A letter from Lucho Granados Ceja of Barrio Nuevo to students at the University of Toronto

“I’m a gay Costa Rican Jew. I think that’s pretty diverse”. That’s how University of Toronto Students' Union (UTSU) presidential candidate Jason Marin responded at an elections forum when students expressed concern that his ticket lacked diversity. What Jason needs to realize is that if he purports to represent the Latino community, he must defend our interests. Unfortunately, he has consistently done the opposite.

Barrio Nuevo and its allies regularly see the detrimental effects of poor leadership amongst our community; issues such as a high drop out rates, low participation levels in post secondary education, and racial profiling continue to plague our community. As someone who works with the Latino community in Toronto, it is my opinion that Jason is the very type of “leader” that has been a detriment to our community and kept us oppressed here in Canada for so many years; “leaders” such as right-wing Toronto city councillor Cesar Palacio, who only champion their ethnicity when convenient, and push anti-people policies once in power.

Jason’s record on New College Student Council (NCSC) gives us troubling clues as to how he might behave should he be elected president of UTSU. As president of the NCSC Jason consistently sided with the University of Toronto administration as they advocated for policies that are harmful to economically oppressed and racialized groups, further entrenching the systemic racism found in our society. Naylor’s agenda includes the deregulation of fees, and while Latinos/as - who already face significant barriers to education – would be further marginalized by the skyrocketing tuition fees that would follow deregulation, Jason was absent from organizing against these policies.

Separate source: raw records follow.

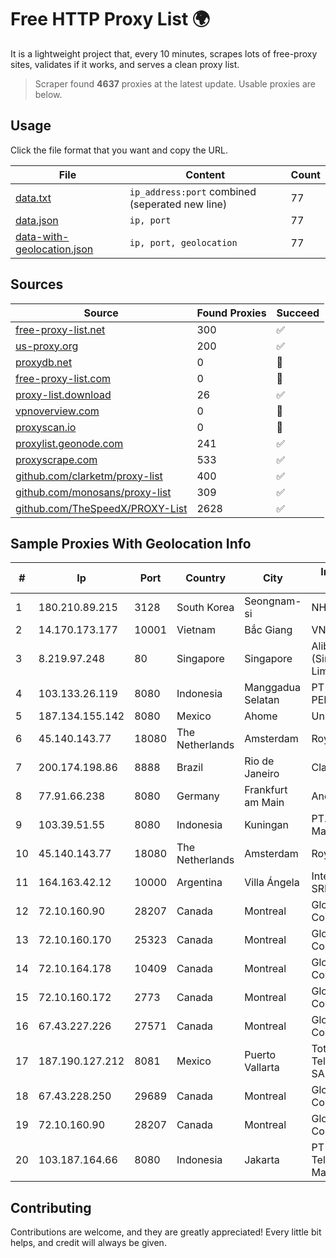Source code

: 
# Free HTTP Proxy List 🌍

It is a lightweight project that, every 10 minutes, scrapes lots of free-proxy sites, validates if it works, and serves a clean proxy list.


> Scraper found **4637** proxies at the latest update. Usable proxies are below.

## Usage

Click the file format that you want and copy the URL.


|File|Content|Count|
|----|-------|-----|
|[data.txt](https://raw.githubusercontent.com/themiralay/Proxy-List-World/master/data.txt)|`ip_address:port` combined (seperated new line)|77|
|[data.json](https://raw.githubusercontent.com/themiralay/Proxy-List-World/master/data.json)|`ip, port`|77|
|[data-with-geolocation.json](https://raw.githubusercontent.com/themiralay/Proxy-List-World/master/data-with-geolocation.json)|`ip, port, geolocation`|77|

## Sources

|Source|Found Proxies|Succeed|
|------|-------------|-------|
|[free-proxy-list.net](https://free-proxy-list.net)|300|✅|
|[us-proxy.org](https://www.us-proxy.org)|200|✅|
|[proxydb.net](http://proxydb.net)|0|🚫|
|[free-proxy-list.com](https://free-proxy-list.com/?page=&port=&type%5B%5D=http&type%5B%5D=https&up_time=0&search=Search)|0|🚫|
|[proxy-list.download](https://www.proxy-list.download/HTTP)|26|✅|
|[vpnoverview.com](https://vpnoverview.com/privacy/anonymous-browsing/free-proxy-servers)|0|🚫|
|[proxyscan.io](https://www.proxyscan.io)|0|🚫|
|[proxylist.geonode.com](https://proxylist.geonode.com/api/proxy-list?limit=300&page=1&sort_by=lastChecked&sort_type=desc&protocols=http,https)|241|✅|
|[proxyscrape.com](https://api.proxyscrape.com/v2/?request=displayproxies&protocol=http&timeout=10000&country=all&ssl=all&anonymity=all)|533|✅|
|[github.com/clarketm/proxy-list](https://raw.githubusercontent.com/clarketm/proxy-list/master/proxy-list-raw.txt)|400|✅|
|[github.com/monosans/proxy-list](https://raw.githubusercontent.com/monosans/proxy-list/main/proxies/http.txt)|309|✅|
|[github.com/TheSpeedX/PROXY-List](https://raw.githubusercontent.com/TheSpeedX/PROXY-List/master/http.txt)|2628|✅|


## Sample Proxies With Geolocation Info

|#|Ip|Port|Country|City|Internet Service Provider|
|-|--|----|-------|----|-------------------------|
|1|180.210.89.215|3128|South Korea|Seongnam-si|NHNCLOUD|
|2|14.170.173.177|10001|Vietnam|Bắc Giang|VNPT-VNNIC|
|3|8.219.97.248|80|Singapore|Singapore|Alibaba Cloud (Singapore) Private Limited|
|4|103.133.26.119|8080|Indonesia|Manggadua Selatan|PT PHATRIA INTI PERSADA|
|5|187.134.155.142|8080|Mexico|Ahome|Uninet S.A. de C.V.|
|6|45.140.143.77|18080|The Netherlands|Amsterdam|RoyaleHosting BV|
|7|200.174.198.86|8888|Brazil|Rio de Janeiro|Claro S.A|
|8|77.91.66.238|8080|Germany|Frankfurt am Main|Andrii Hrosh|
|9|103.39.51.55|8080|Indonesia|Kuningan|PT. Mega Mentari Mandiri|
|10|45.140.143.77|18080|The Netherlands|Amsterdam|RoyaleHosting BV|
|11|164.163.42.12|10000|Argentina|Villa Ángela|Interret Villa Angela SRL|
|12|72.10.160.90|28207|Canada|Montreal|GloboTech Communications|
|13|72.10.160.170|25323|Canada|Montreal|GloboTech Communications|
|14|72.10.164.178|10409|Canada|Montreal|GloboTech Communications|
|15|72.10.160.172|2773|Canada|Montreal|GloboTech Communications|
|16|67.43.227.226|27571|Canada|Montreal|GloboTech Communications|
|17|187.190.127.212|8081|Mexico|Puerto Vallarta|Total Play Telecomunicaciones SA De CV|
|18|67.43.228.250|29689|Canada|Montreal|GloboTech Communications|
|19|72.10.160.90|28207|Canada|Montreal|GloboTech Communications|
|20|103.187.164.66|8080|Indonesia|Jakarta|PT Amanusa Telemedia Mahardika|



## Contributing

Contributions are welcome, and they are greatly appreciated! Every
little bit helps, and credit will always be given.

Our elected leaders must see that racism in our society is still a systemic problem and that UofT is no exception. We do not live in a “post-racist” society, and good leaders cannot simply claim to belong to our communities; good leaders must champion our issues to the powerful by taking direction from our communities. Jason, sadly, only takes direction from the administration. Racialized people and their allies need to support leaders that support us, and they will not find such leadership in Jason Marin and his “Change” ticket.